For the second time in less than a year, the Food and Drug Administration (FDA) has revised the label of the antiemetic drug ondansetron (Zofran) in response to concerns that the drug may lengthen the QT interval, increasing the risk of torsades de pointes, a particularly lethal form of ventricular tachycardia. In September 2011, the FDA warned of this possible adverse effect and directed the manufacturer, GlaxoSmithKline, to complete a clinical trial specifically designed to determine the risk of QT-interval lengthening. Based on the company's preliminary findings, GlaxoSmithKline has announced that it's removing from the drug's label the option of using a single 32-mg IV dose as treatment for chemotherapy-induced nausea. It appears that this large single dose predisposes patients to torsades de pointes and, according to the June 29 FDA Drug Safety Communication (http://1.usa.gov/MF6mO9), "should be avoided." The FDA and the drug manufacturer are still evaluating data to determine the best alternative single dose.

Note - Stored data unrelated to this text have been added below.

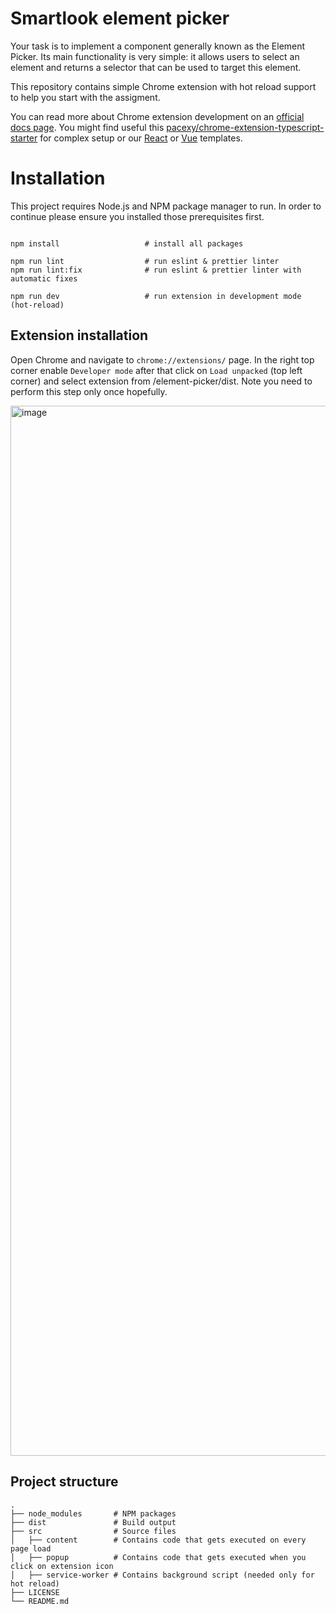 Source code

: Smartlook element picker
==========================

Your task is to implement a component generally known as 
the Element Picker. Its main functionality is very simple: it allows users to select an element
and returns a selector that can be used to target this element.

This repository contains simple Chrome extension with hot reload support to help you start with the assigment. 

You can read more about Chrome extension development on an [official docs page](https://developer.chrome.com/docs/extensions/).
You might find useful this [pacexy/chrome-extension-typescript-starter](https://github.com/pacexy/chrome-extension-typescript-starter)
for complex setup or our [React](https://github.com/smartlook/element-picker-react) or [Vue](https://github.com/smartlook/element-picker-vue) templates.


# Installation 
This project requires Node.js and NPM package manager to run.
In order to continue please ensure you installed those prerequisites first.

```

npm install                   # install all packages

npm run lint                  # run eslint & prettier linter
npm run lint:fix              # run eslint & prettier linter with automatic fixes

npm run dev                   # run extension in development mode (hot-reload)
```

## Extension installation
Open Chrome and navigate to `chrome://extensions/` page. 
In the right top corner enable `Developer mode` after that
click on `Load unpacked` (top left corner) and select extension
from <path>/element-picker/dist.
Note you need to perform this step only once hopefully.

<img width="1680" alt="image" src="https://user-images.githubusercontent.com/12775440/190911933-ffaac2aa-8336-4483-8c12-b2716a9cab7a.png">


## Project structure
    .
    ├── node_modules       # NPM packages
    ├── dist               # Build output
    ├── src                # Source files
    │   ├──	content        # Contains code that gets executed on every page load
    │   ├── popup          # Contains code that gets executed when you click on extension icon
    │   ├── service-worker # Contains background script (needed only for hot reload)   
    ├── LICENSE
    └── README.md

Ondansetron achieves its therapeutic effect by selectively blocking serotonin 5-HT3 receptors. It's still considered safe and effective to use in treating chemotherapy-induced nausea and vomiting in adults and children. The previously listed IV dosage recommendation, 0.15 mg/kg every four hours for up to three doses (with no more than 16 mg in a single IV dose), remains on the label. Recommendations on IV doses for the prevention of postoperative nausea and vomiting and on oral doses remain unchanged.

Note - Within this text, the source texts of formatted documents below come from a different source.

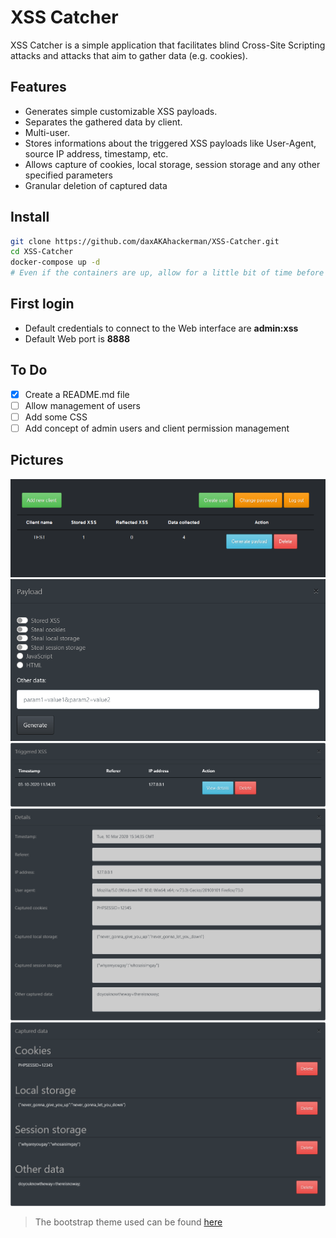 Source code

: # XSS Catcher
XSS Catcher is a simple application that facilitates blind Cross-Site Scripting attacks and attacks that aim to gather data (e.g. cookies). 
## Features
* Generates simple customizable XSS payloads. 
* Separates the gathered data by client. 
* Multi-user. 
* Stores informations about the triggered XSS payloads like User-Agent, source IP address, timestamp, etc.
* Allows capture of cookies, local storage, session storage and any other specified parameters
* Granular deletion of captured data
## Install
```bash
git clone https://github.com/daxAKAhackerman/XSS-Catcher.git
cd XSS-Catcher
docker-compose up -d
# Even if the containers are up, allow for a little bit of time before the first login. The MySQL container takes like 1 minute to be ready
```
## First login
* Default credentials to connect to the Web interface are **admin:xss**
* Default Web port is **8888**
## To Do
* [x] Create a README.md file
* [ ] Allow management of users
* [ ] Add some CSS
* [ ] Add concept of admin users and client permission management
## Pictures
![Alt text](/pictures/dashboard.png?raw=true "Dashboard")
![Alt text](/pictures/payload.png?raw=true "Payload generation")
![Alt text](/pictures/xss.png?raw=true "Captured XSS")
![Alt text](/pictures/details.png?raw=true "XSS details")
![Alt text](/pictures/data.png?raw=true "Captured data")

> The bootstrap theme used can be found [here](https://bootswatch.com/slate/)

Nurses who administer IV ondansetron should assess patients for electrolyte abnormalities, such as hypokalemia or hypomagnesemia, which increase the risk of electrocardiographic (ECG) changes. Electrolyte abnormalities should be corrected before ondansetron therapy begins. Patients receiving ondansetron intravenously should be assessed for ECG changes, especially QT-interval prolongation. Clinicians should assess patients for risk factors for QT-interval lengthening (congenital long QT syndrome, congestive heart failure, bradyarrythmias, or concomitant use of medication that prolongs the QT interval). Patients at highest risk for QT-interval prolongation should be assessed most closely for ECG changes.